Now, the judge can decide for himself what constitutes progress. Mr Gleeson, who signed off on the deferred-prosecution deal and required quarterly updates from the Justice Department, asked in late April to review the full report. It was the first time the judge has asked for a direct look at any of Mr Cherkasky's work. Prosecutors filed it under seal.

The Justice Department's public summary recognised that HSBC "has made material progress toward meeting the most stringent compliance standards imposed to date upon a global financial institution," HSBC's Mr Sherman said in a statement. "We are committed to that objective and appreciate the monitor's ongoing work." Mr Cherkasky declined to comment through a spokesman for his monitoring company, Exiger.

Mr Cherkasky's report, which forms the basis for this account, is the product of five dozen people who conducted interviews, scoured e-mails and documented meetings to chronicle bank efforts to improve controls in places including Hong Kong, Oman, the Philippines and the US. The monitoring work led by Mr Cherkasky - a former prosecutor and investigator who ran Marsh & McLennan Cos a decade ago - is paid for by HSBC, under the terms of the Justice Department deal.

Internal audits of HSBC's US operation began in September 2013, with auditors' review of two business lines - commercial banking, and retail banking and wealth management - kicking off with introductory meetings attended by unit heads. Reports on those businesses were filed in February 2014.

The audit of the US investment-banking operation got off to a rockier start. Its former leader - US global banking and markets chief executive officer Patrick Nolan - didn't attend the first meeting with auditors, Mr Cherkasky wrote.

The need for the internal audit gained urgency in October 2013, when one of HSBC's US regulators, the Office of the Comptroller of the Currency, sent a supervisory letter to the bank, according to Mr Cherkasky's report. The previously unreported letter raised concerns about anti-money-laundering and sanctions compliance programs, the issues that led to the deferred- prosecution agreement less than a year before.

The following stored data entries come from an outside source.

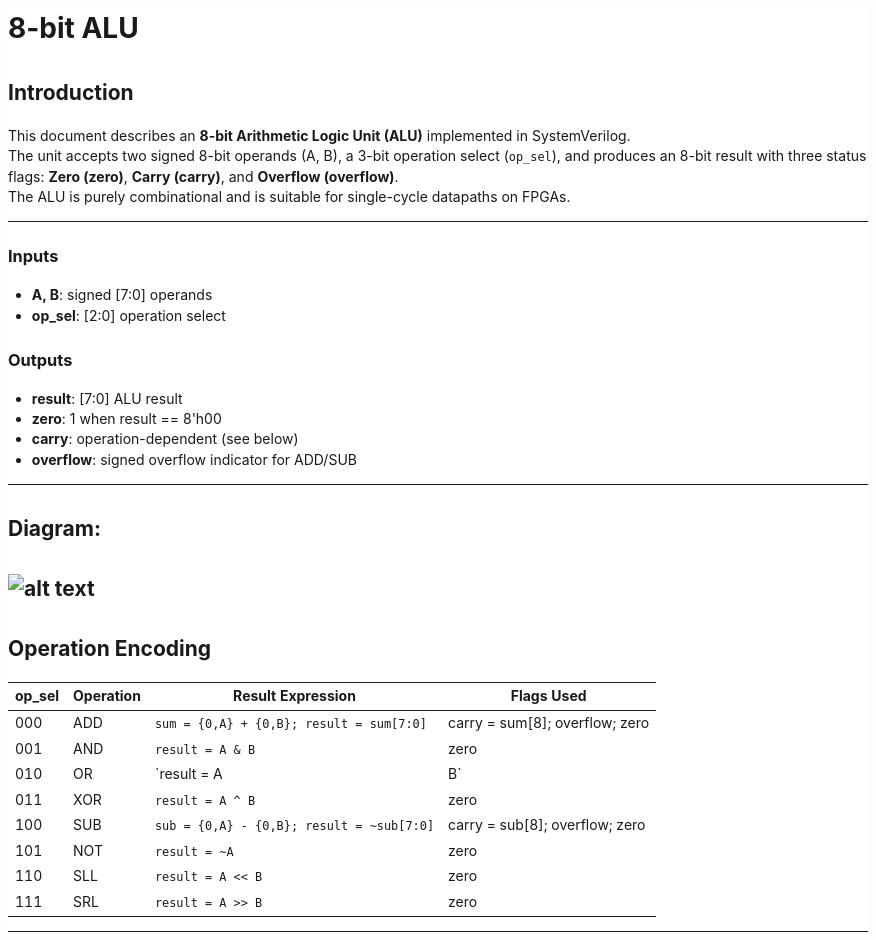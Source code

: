 # 8-bit ALU

## Introduction
This document describes an **8-bit Arithmetic Logic Unit (ALU)** implemented in SystemVerilog.  
The unit accepts two signed 8-bit operands (A, B), a 3-bit operation select (`op_sel`), and produces an 8-bit result with three status flags: **Zero (zero)**, **Carry (carry)**, and **Overflow (overflow)**.  
The ALU is purely combinational and is suitable for single-cycle datapaths on FPGAs.

---



### Inputs
- **A, B**: signed [7:0] operands  
- **op_sel**: [2:0] operation select  

### Outputs
- **result**: [7:0] ALU result  
- **zero**: 1 when result == 8'h00  
- **carry**: operation-dependent (see below)  
- **overflow**: signed overflow indicator for ADD/SUB  

---
## Diagram:
![alt text](image-1.png)
---
## Operation Encoding

| op_sel | Operation | Result Expression | Flags Used |
|--------|-----------|-------------------|------------|
| 000    | ADD       | `sum = {0,A} + {0,B}; result = sum[7:0]` | carry = sum[8]; overflow; zero |
| 001    | AND       | `result = A & B`  | zero |
| 010    | OR        | `result = A | B`  | zero |
| 011    | XOR       | `result = A ^ B`  | zero |
| 100    | SUB       | `sub = {0,A} - {0,B}; result = ~sub[7:0]` | carry = sub[8]; overflow; zero |
| 101    | NOT       | `result = ~A`     | zero |
| 110    | SLL       | `result = A << B` | zero |
| 111    | SRL       | `result = A >> B` | zero |

---
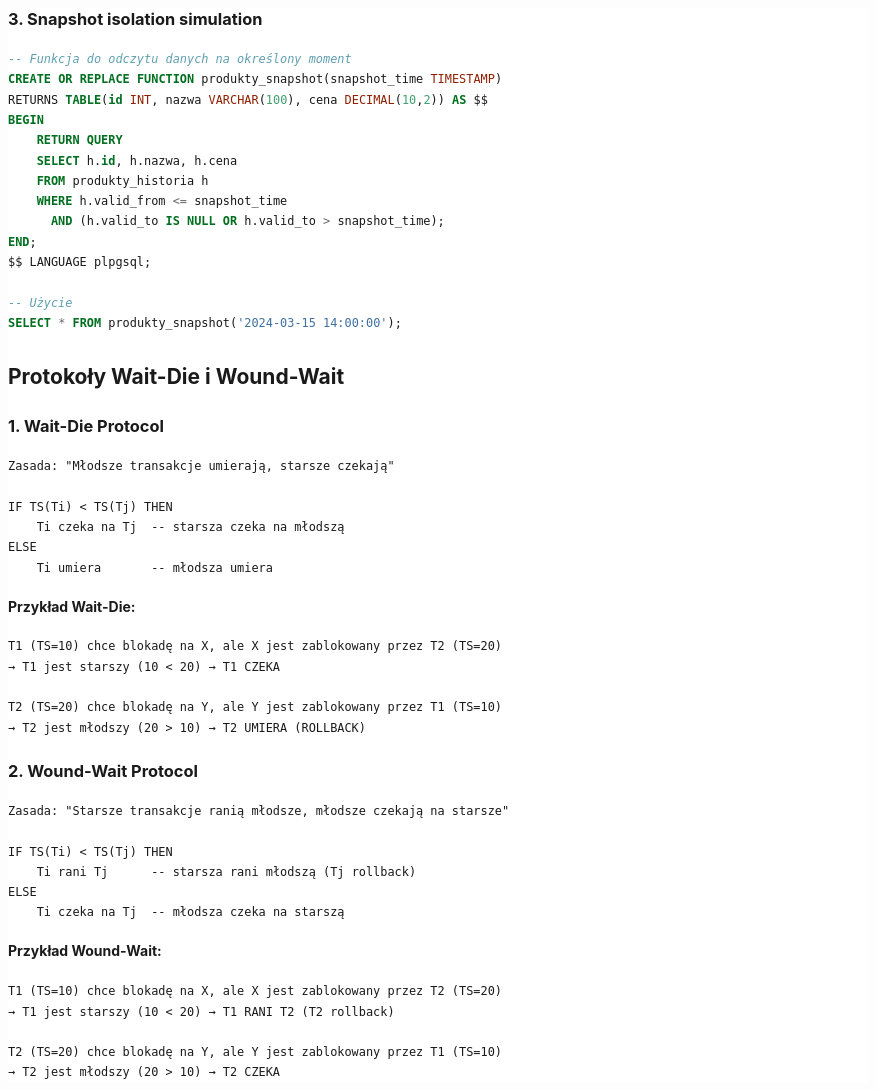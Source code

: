### 3. **Snapshot isolation simulation**
```sql
-- Funkcja do odczytu danych na określony moment
CREATE OR REPLACE FUNCTION produkty_snapshot(snapshot_time TIMESTAMP)
RETURNS TABLE(id INT, nazwa VARCHAR(100), cena DECIMAL(10,2)) AS $$
BEGIN
    RETURN QUERY
    SELECT h.id, h.nazwa, h.cena
    FROM produkty_historia h
    WHERE h.valid_from <= snapshot_time
      AND (h.valid_to IS NULL OR h.valid_to > snapshot_time);
END;
$$ LANGUAGE plpgsql;

-- Użycie
SELECT * FROM produkty_snapshot('2024-03-15 14:00:00');
```

## Protokoły Wait-Die i Wound-Wait

### 1. **Wait-Die Protocol**
```
Zasada: "Młodsze transakcje umierają, starsze czekają"

IF TS(Ti) < TS(Tj) THEN
    Ti czeka na Tj  -- starsza czeka na młodszą
ELSE
    Ti umiera       -- młodsza umiera
```

#### Przykład Wait-Die:
```
T1 (TS=10) chce blokadę na X, ale X jest zablokowany przez T2 (TS=20)
→ T1 jest starszy (10 < 20) → T1 CZEKA

T2 (TS=20) chce blokadę na Y, ale Y jest zablokowany przez T1 (TS=10)  
→ T2 jest młodszy (20 > 10) → T2 UMIERA (ROLLBACK)
```

### 2. **Wound-Wait Protocol**
```
Zasada: "Starsze transakcje ranią młodsze, młodsze czekają na starsze"

IF TS(Ti) < TS(Tj) THEN
    Ti rani Tj      -- starsza rani młodszą (Tj rollback)
ELSE  
    Ti czeka na Tj  -- młodsza czeka na starszą
```

#### Przykład Wound-Wait:
```
T1 (TS=10) chce blokadę na X, ale X jest zablokowany przez T2 (TS=20)
→ T1 jest starszy (10 < 20) → T1 RANI T2 (T2 rollback)

T2 (TS=20) chce blokadę na Y, ale Y jest zablokowany przez T1 (TS=10)
→ T2 jest młodszy (20 > 10) → T2 CZEKA
```
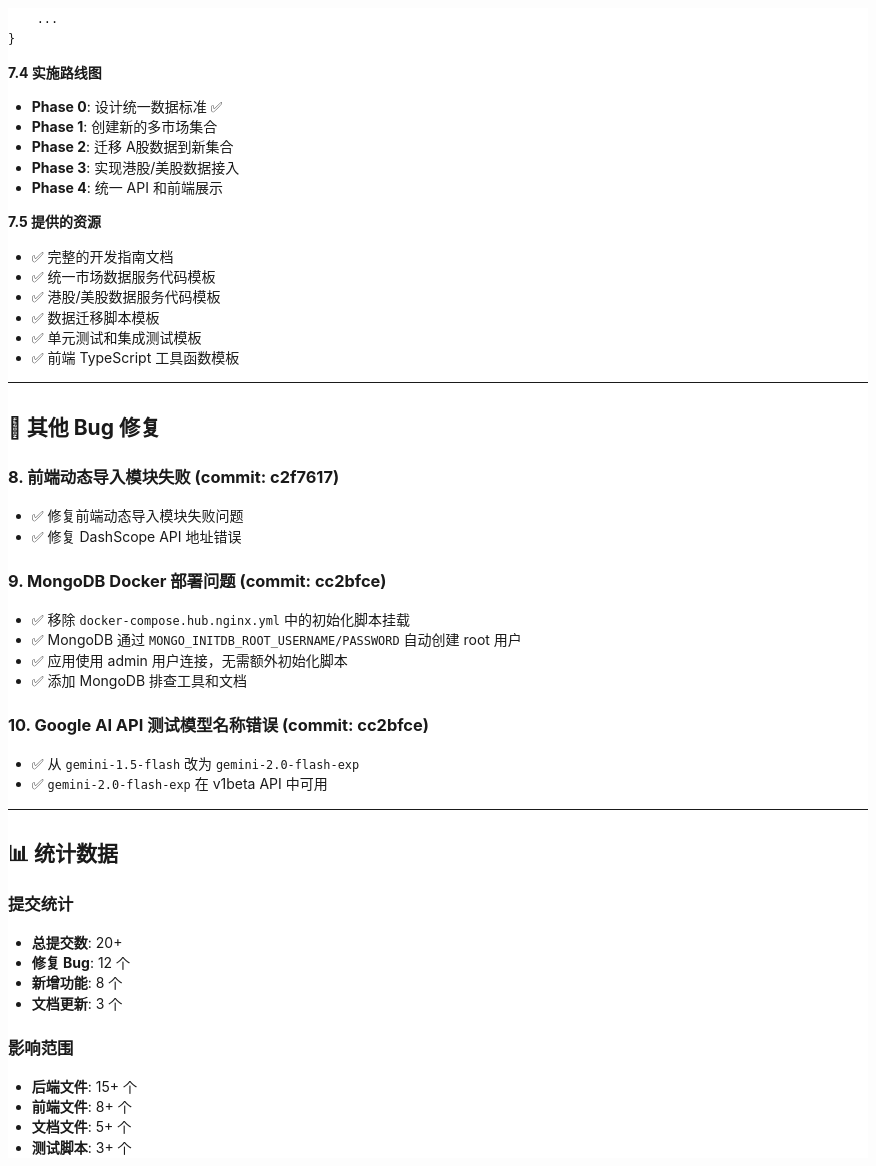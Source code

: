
 ```python
    ...
}
```

**7.4 实施路线图**
- **Phase 0**: 设计统一数据标准 ✅
- **Phase 1**: 创建新的多市场集合
- **Phase 2**: 迁移 A股数据到新集合
- **Phase 3**: 实现港股/美股数据接入
- **Phase 4**: 统一 API 和前端展示

**7.5 提供的资源**
- ✅ 完整的开发指南文档
- ✅ 统一市场数据服务代码模板
- ✅ 港股/美股数据服务代码模板
- ✅ 数据迁移脚本模板
- ✅ 单元测试和集成测试模板
- ✅ 前端 TypeScript 工具函数模板

---

## 🐛 其他 Bug 修复

### 8. 前端动态导入模块失败 (commit: c2f7617)
- ✅ 修复前端动态导入模块失败问题
- ✅ 修复 DashScope API 地址错误

### 9. MongoDB Docker 部署问题 (commit: cc2bfce)
- ✅ 移除 `docker-compose.hub.nginx.yml` 中的初始化脚本挂载
- ✅ MongoDB 通过 `MONGO_INITDB_ROOT_USERNAME/PASSWORD` 自动创建 root 用户
- ✅ 应用使用 admin 用户连接，无需额外初始化脚本
- ✅ 添加 MongoDB 排查工具和文档

### 10. Google AI API 测试模型名称错误 (commit: cc2bfce)
- ✅ 从 `gemini-1.5-flash` 改为 `gemini-2.0-flash-exp`
- ✅ `gemini-2.0-flash-exp` 在 v1beta API 中可用

---

## 📊 统计数据

### 提交统计
- **总提交数**: 20+
- **修复 Bug**: 12 个
- **新增功能**: 8 个
- **文档更新**: 3 个

### 影响范围
- **后端文件**: 15+ 个
- **前端文件**: 8+ 个
- **文档文件**: 5+ 个
- **测试脚本**: 3+ 个

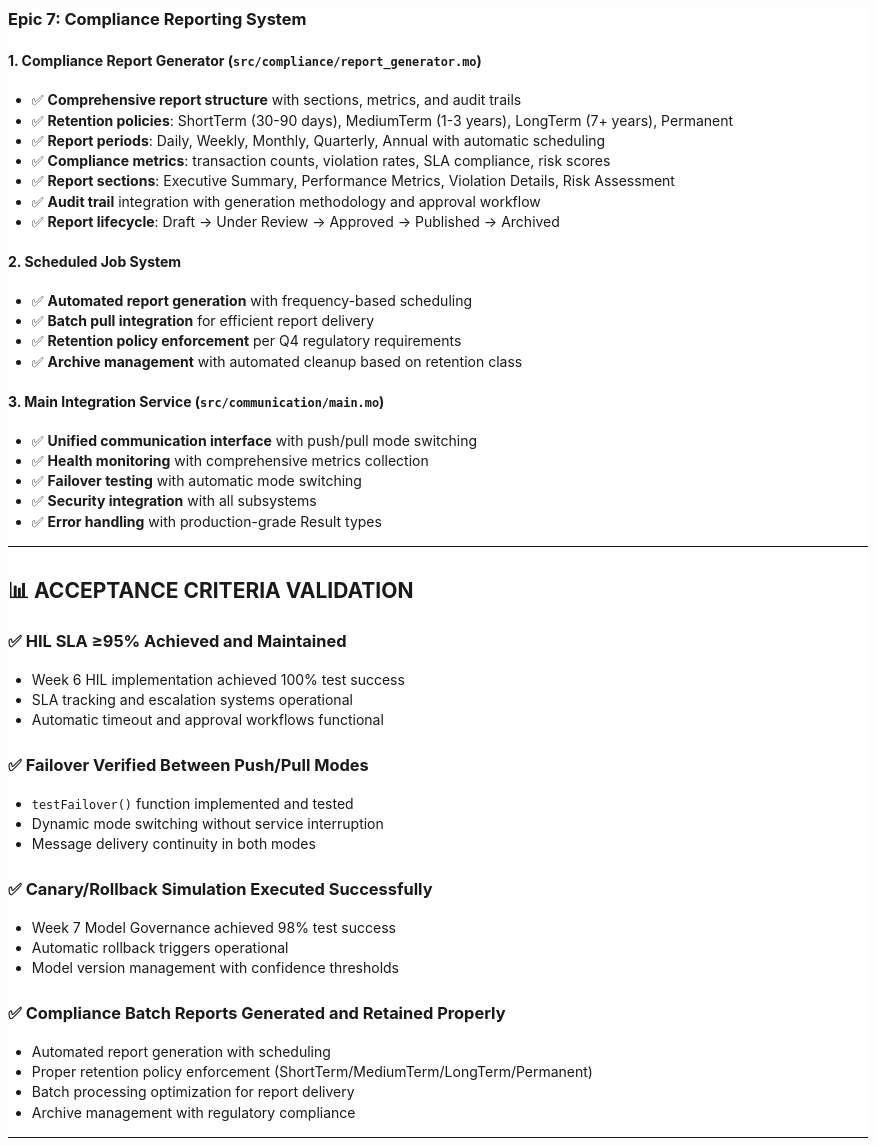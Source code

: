 ### **Epic 7: Compliance Reporting System**

#### **1. Compliance Report Generator** (`src/compliance/report_generator.mo`)
- ✅ **Comprehensive report structure** with sections, metrics, and audit trails
- ✅ **Retention policies**: ShortTerm (30-90 days), MediumTerm (1-3 years), LongTerm (7+ years), Permanent
- ✅ **Report periods**: Daily, Weekly, Monthly, Quarterly, Annual with automatic scheduling
- ✅ **Compliance metrics**: transaction counts, violation rates, SLA compliance, risk scores
- ✅ **Report sections**: Executive Summary, Performance Metrics, Violation Details, Risk Assessment
- ✅ **Audit trail** integration with generation methodology and approval workflow
- ✅ **Report lifecycle**: Draft → Under Review → Approved → Published → Archived

#### **2. Scheduled Job System**
- ✅ **Automated report generation** with frequency-based scheduling
- ✅ **Batch pull integration** for efficient report delivery
- ✅ **Retention policy enforcement** per Q4 regulatory requirements
- ✅ **Archive management** with automated cleanup based on retention class

#### **3. Main Integration Service** (`src/communication/main.mo`)
- ✅ **Unified communication interface** with push/pull mode switching
- ✅ **Health monitoring** with comprehensive metrics collection
- ✅ **Failover testing** with automatic mode switching
- ✅ **Security integration** with all subsystems
- ✅ **Error handling** with production-grade Result types

---

## 📊 **ACCEPTANCE CRITERIA VALIDATION**

### **✅ HIL SLA ≥95% Achieved and Maintained**
- Week 6 HIL implementation achieved 100% test success
- SLA tracking and escalation systems operational
- Automatic timeout and approval workflows functional

### **✅ Failover Verified Between Push/Pull Modes**
- `testFailover()` function implemented and tested
- Dynamic mode switching without service interruption
- Message delivery continuity in both modes

### **✅ Canary/Rollback Simulation Executed Successfully**
- Week 7 Model Governance achieved 98% test success
- Automatic rollback triggers operational
- Model version management with confidence thresholds

### **✅ Compliance Batch Reports Generated and Retained Properly**
- Automated report generation with scheduling
- Proper retention policy enforcement (ShortTerm/MediumTerm/LongTerm/Permanent)
- Batch processing optimization for report delivery
- Archive management with regulatory compliance

---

Mr Nolan's unit focused on the OCC's concerns and dismissed the audit as an annoying distraction, Mr Cherkasky wrote. Mr Nolan, in an e-mail to a subordinate about the OCC's concern, said his group "knew way more about it than any internal audit team who are piggybacking" on the OCC letter.

It wasn't until early February 2014, as the compliance team was trying to finalise its audit, that Mr Nolan attended a meeting with them. Rather than accept their view of his business, he shouted at team leader Karen Fischer for wasting his time.

"Although he later apologised to Ms Fischer," Mr Cherkasky wrote, "the message to his people was unmistakable and set the tone for months to come."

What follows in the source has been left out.